The iPhone 14 and iPhone 14 Plus have an identical design to the iPhone 13, although the US models do not have a physical SIM tray.

The iPhone 14 and iPhone 14 Plus are available in six colors: Blue, Purple, Midnight, Starlight, Yellow, and Product Red. Purple is a new color replacing Pink used on the iPhone 13 and iPhone 13 Mini. The yellow color option was added on March 7, 2023.

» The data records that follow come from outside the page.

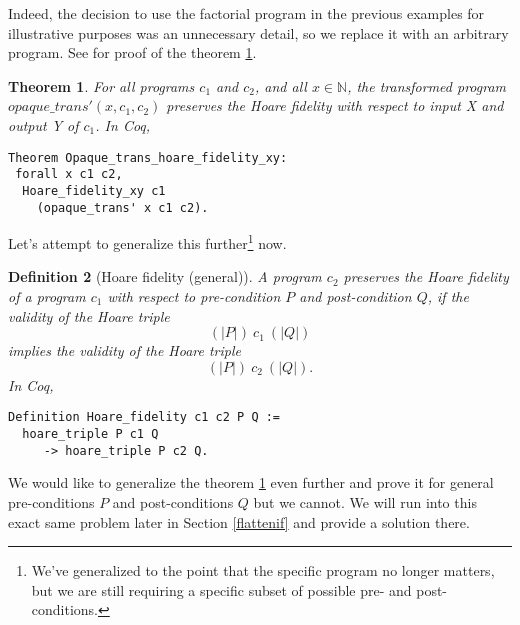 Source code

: \documentclass[compsoc,conference,a4paper,10pt,times]{IEEEtran}
\newtheorem{theorem}{Theorem}[section]
\newtheorem{defin}[theorem]{Definition}
\begin{document}
Indeed, the decision to use the factorial program in the previous examples for illustrative purposes was an unnecessary detail, so we replace it with an arbitrary program. See  \cite{Weyun} for proof of the theorem \ref{hoare_xy_main}.

\begin{theorem}\label{hoare_xy_main}
For all programs $c_1$ and $c_2$, and all $x \in \mathbb{N}$, the transformed program $opaque\_trans'(x, c_1, c_2)$ preserves the Hoare fidelity with respect to input X and output Y of $c_1$.  
In Coq, \begin{verbatim}
Theorem Opaque_trans_hoare_fidelity_xy: 
 forall x c1 c2,
  Hoare_fidelity_xy c1 
    (opaque_trans' x c1 c2).
\end{verbatim}
\end{theorem}

Let's attempt to generalize this further\footnote{We've generalized to the point that the specific program no longer matters, but we are still requiring a specific subset of possible pre- and post-conditions.} now.

\begin{defin}[Hoare fidelity (general)]
A program $c_2$ preserves the Hoare fidelity of a program $c_1$ with respect to pre-condition $P$ and post-condition $Q$, if the validity of the Hoare triple
\[
(| P |)\ c_1\ (| Q |)
\]
implies the validity of the Hoare triple
\[
(| P |)\ c_2\ (| Q |).
\]
In Coq,
\begin{verbatim}
Definition Hoare_fidelity c1 c2 P Q :=
  hoare_triple P c1 Q 
     -> hoare_triple P c2 Q.
\end{verbatim}
\end{defin}

We would like to generalize the theorem \ref{hoare_xy_main} even further and prove it for general pre-conditions $P$ and post-conditions $Q$ but we cannot. We will run into this exact same problem later in Section \ref{flattenif} and provide a solution there.  
\end{document}
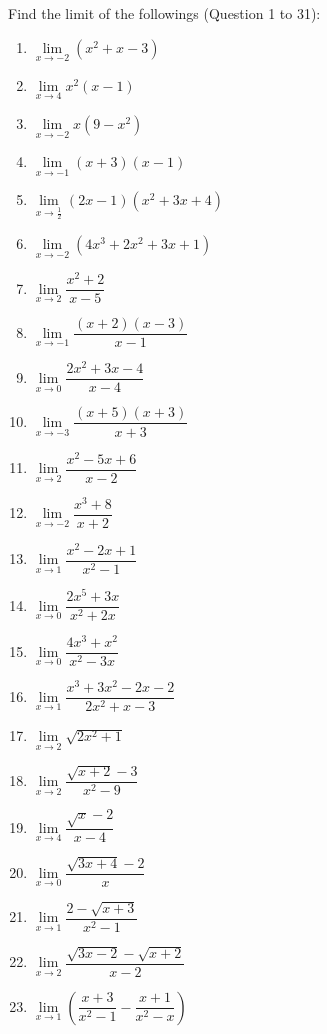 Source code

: \documentclass[12pt]{report}
\begin{document}
\setlength{\columnseprule}{1pt}
\setlength{\columnsep}{24pt}
\begin{multicols}{2}
  Find the limit of the followings (Question 1 to 31):

  \begin{enumerate}
    \item $\lim\limits_{x\to-2}\left(x^{2}+x-3\right)$
    \item $\lim\limits_{x\to4}x^{2}(x-1)$
    \item $\lim\limits_{x\to-2}x\left(9-x^{2}\right)$
    \item $\lim\limits_{x\to-1}(x+3)\left(x-1\right)$
    \item $\lim\limits_{x\to{\frac{1}{2}}}\left(2x-1\right)\left(x^{2}+3x+4\right)$
    \item $\lim\limits_{x\to-2}\left(4x^{3}+2x^{2}+3x+1\right)$
    \item $\lim\limits_{x\to2}{\dfrac{x^{2}+2}{x-5}}$
    \item $\lim\limits_{x\to-1}{\dfrac{(x+2)(x-3)}{x-1}}$
    \item $\lim\limits_{x\to0}{\dfrac{2x^{2}+3x-4}{x-4}}$
    \item $\lim\limits_{x\to-3}\dfrac{(x+5)(x+3)}{x+3}$
    \item $\lim\limits_{x\to2}{\dfrac{x^{2}-5x+6}{x-2}}$
    \item $\lim\limits_{x\to-2}{\dfrac{x^{3}+8}{x+2}}$
    \item $\lim\limits_{x\to1}{\dfrac{x^{2}-2x+1}{x^{2}-1}}$
    \item $\lim\limits_{x\to0}{\dfrac{2x^{5}+3x}{x^{2}+2x}}$
    \item $\lim\limits_{x\to0}{\dfrac{4x^{3}+x^{2}}{x^{2}-3x}}$
    \item $\lim\limits_{x\to1}{\dfrac{x^{3}+3x^{2}-2x-2}{2x^{2}+x-3}}$
    \item $\lim\limits_{x\to2}{\sqrt{2x^{2}+1}}$
    \item $\lim\limits_{x\to2}{\dfrac{{\sqrt{x+2}}-3}{x^{2}-9}}$
    \item $\lim\limits_{x\to4}{\dfrac{{\sqrt{x}}-2}{x-4}}$
    \item $\lim\limits_{x\to0}{\dfrac{\sqrt{3x+4}-2}{x}}$
    \item $\lim\limits_{x\to1}{\dfrac{2-{\sqrt{x+3}}}{x^{2}-1}}$
    \item $\lim\limits_{x\to2}{\dfrac{{\sqrt{3x-2}}-{\sqrt{x+2}}}{x-2}}$
    \item $\lim\limits_{x\to1}\left({\dfrac{x+3}{x^{2}-1}}-{\dfrac{x+1}{x^{2}-x}}\right)$

\end{enumerate}
\end{multicols}
\end{document}
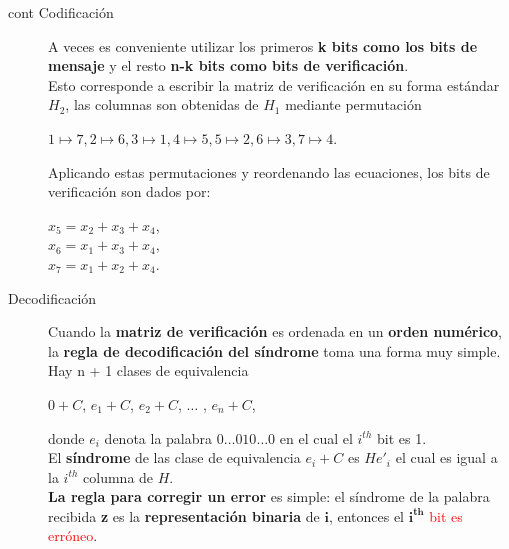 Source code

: \documentclass{beamer}
\theoremstyle{plain}
\theoremstyle{example}
\theoremstyle{example}
\begin{document}
\begin{frame}  \small


\begin{description}

\item[cont Codificación]

A veces es conveniente utilizar los primeros \textbf{k bits como los bits de mensaje} y el resto \textbf{n-k bits como bits de verificación}. \\
\vspace*{5pt}
Esto corresponde a escribir la matriz de verificación en su forma estándar $H_2$, las columnas son obtenidas de $H_1$ mediante permutación

\begin{center}
$1\mapsto 7, 2 \mapsto 6, 3 \mapsto 1, 4 \mapsto 5, 5\mapsto 2, 6  \mapsto 3, 7  \mapsto 4.$
\end{center}

Aplicando estas permutaciones y reordenando las ecuaciones, los bits de verificación son dados por:

\begin{center}
$x_5 =x_2 +x_3 +x_4$,\\	$x_6 =x_1 +x_3 +x_4$,\\	$x_7 =x_1 +x_2 +x_4.$
\end{center}


\end{description}
\end{frame} 

\begin{frame}  \small  

\begin{description}



\item[Decodificación] Cuando la \textbf{matriz de verificación} es ordenada en un \textbf{orden numérico}, la \textbf{regla de decodificación del síndrome} toma una forma muy simple.\\
\vspace*{5pt}
Hay n + 1 clases de equivalencia 

\begin{center}
$0+C$,	$e_1 +C$,	$e_2 +C$,	$\ldots$ ,	$e_n +C$,
\end{center}

donde $e_i$ denota la palabra $0\ldots 010\ldots 0$ en el cual el $i^{th}$ bit es 1. \\
\vspace*{10pt}
El \textbf{síndrome} de las clase de equivalencia $e_i + C$ es $He'_i$ el cual es igual a la $i^{th}$ columna de $H$. \\
\vspace*{15pt}
\textbf{La regla para corregir un error} es simple: el síndrome de la palabra recibida \textbf{z} es la \textbf{representación binaria} de $\mathbf{i}$, entonces el $\mathbf{i^{th}}$ \textcolor{red}{bit es erróneo}. 

\end{description}
\end{frame} 
\end{document}
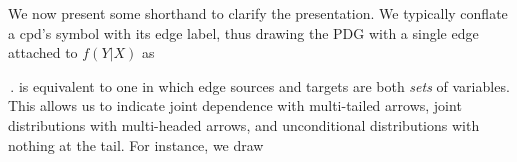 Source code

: \documentclass[twoside]{article}
\makeatletter
\theoremstyle{plain}
\theoremstyle{definition}
\newcommand{\dg}[1]{\mathbdcal{#1}}
\newcommand{\IDef}[1]{\mathit{IDef}_{\!#1}}
\newcommand\aar{\@ifstar\aar@one@star\aar@plain}
\newcommand\aar@one@star{\@ifstar\aar@resize{\aar@plain*}}
\newcommand\aar@resize[1]{\sbox{\aar@content}{#1}\scaleleftright[3.8ex]
			{\Biggl\langle\!\!\!\!\Biggl\langle}{\usebox{\aar@content}}
			{\Biggr\rangle\!\!\!\!\Biggr\rangle}}
\makeatother
\begin{document}



We now present some shorthand to clarify the presentation.
We typically conflate a cpd's symbol with its edge label,
thus drawing
the PDG with a single edge attached to $f(Y|X)$ as
\,.
 is equivalent to one in which edge sources and targets are both \emph{sets} of variables.
This allows us to indicate joint dependence with multi-tailed arrows, joint distributions with multi-headed arrows,
and unconditional distributions with nothing at the tail.
For instance, we draw
%
\\[-0.5ex]
\phantom{aa}
\end{document}
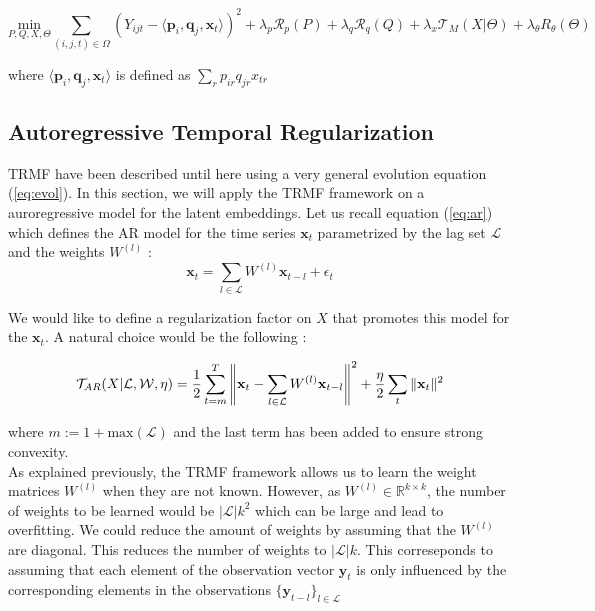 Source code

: \documentclass{article}
\begin{document}
\begin{equation}
\underset{P,Q,X,\Theta}{\text{min}} \sum_{(i,j,t) \in \Omega} (Y_{ijt} - \langle \mathbf{p}_i,\mathbf{q}_j,\mathbf{x}_t \rangle )^2 + \lambda_p \mathcal{R}_p(P) + \lambda_q \mathcal{R}_q(Q) + \lambda_x \mathcal{T}_M(X | \Theta) + \lambda_{\theta} R_{\theta}(\Theta)
\label{eq:model_tensor}
\end{equation}

where $\langle \mathbf{p}_i,\mathbf{q}_j,\mathbf{x}_t \rangle$ is defined as $\sum_r p_{ir}q_{jr}x_{tr}$

\subsection*{Autoregressive Temporal Regularization}
TRMF have been described until here using a very general evolution equation (\ref{eq:evol}). In this section, we will apply the TRMF framework on a auroregressive model for the latent embeddings. Let us recall equation (\ref{eq:ar}) which defines the AR model for the time series $\mathbf{x}_t$ parametrized by the lag set $\mathcal{L}$ and the weights $W^{(l)}$ :
$$\mathbf{x}_t = \sum_{l \in \mathcal{L}} W^{(l)} \mathbf{x}_{t-l} + \epsilon_t$$

We would like to define a regularization factor on $X$ that promotes this model for the $\mathbf{x}_t$. A natural choice would be the following :

$$\mathcal{T}_{AR}(X|\mathcal{L}, \mathcal{W}, \eta) = \frac{1}{2} \sum_{t=m}^T \left\lVert\mathbf{x}_t - \sum_{l \in \mathcal{L}} W^{(l)} \mathbf{x}_{t-l}\right\rVert^2 + \frac{\eta}{2} \sum_t \|\mathbf{x}_t\|^2$$

where $m := 1+\text{max}(\mathcal{L})$ and the last term has been added to ensure strong convexity. \\
As explained previously, the TRMF framework allows us to learn the weight matrices $W^{(l)}$ when they are not known. However, as $W^{(l)} \in \mathbb{R}^{k \times k}$, the number of weights to be learned would be $|\mathcal{L}|k^2$ which can be large and lead to overfitting. We could reduce the amount of weights by assuming that the $W^{(l)}$ are diagonal. This reduces the number of weights to $|\mathcal{L}|k$.
This correseponds to assuming that each element of the observation vector $\mathbf{y}_t$ is only influenced by the corresponding elements in the observations $\{\mathbf{y}_{t-l}\}_{l \in \mathcal{L}}$





\end{document}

The iPhone 14 and iPhone 14 Plus, along with the iPhone SE (3rd generation) are the final iPhone models to feature the Product Red color option.

| Color | Name |
|---|---|
|  | Blue |
|  | Purple |
|  | Midnight |
|  | Starlight |
|  | Yellow |
|  | PRODUCT(RED) |

== Hardware ==
iPhone 14 and 14 Plus are available in three internal storage configurations: 128, 256, and 512 GB. Both models have 6 GB of RAM, an increase over the previous iPhone 13 and 13 mini models' 4 GB of RAM. The iPhone 14 and 14 Plus have the same IP68 rating for dust and water resistance as their predecessors.

=== Chipset ===
The iPhone 14 and 14 Plus use a 5-nanometer Apple-designed SOC, the A15 Bionic, while the iPhone 14 Pro and 14 Pro Max have a newer A16 Bionic.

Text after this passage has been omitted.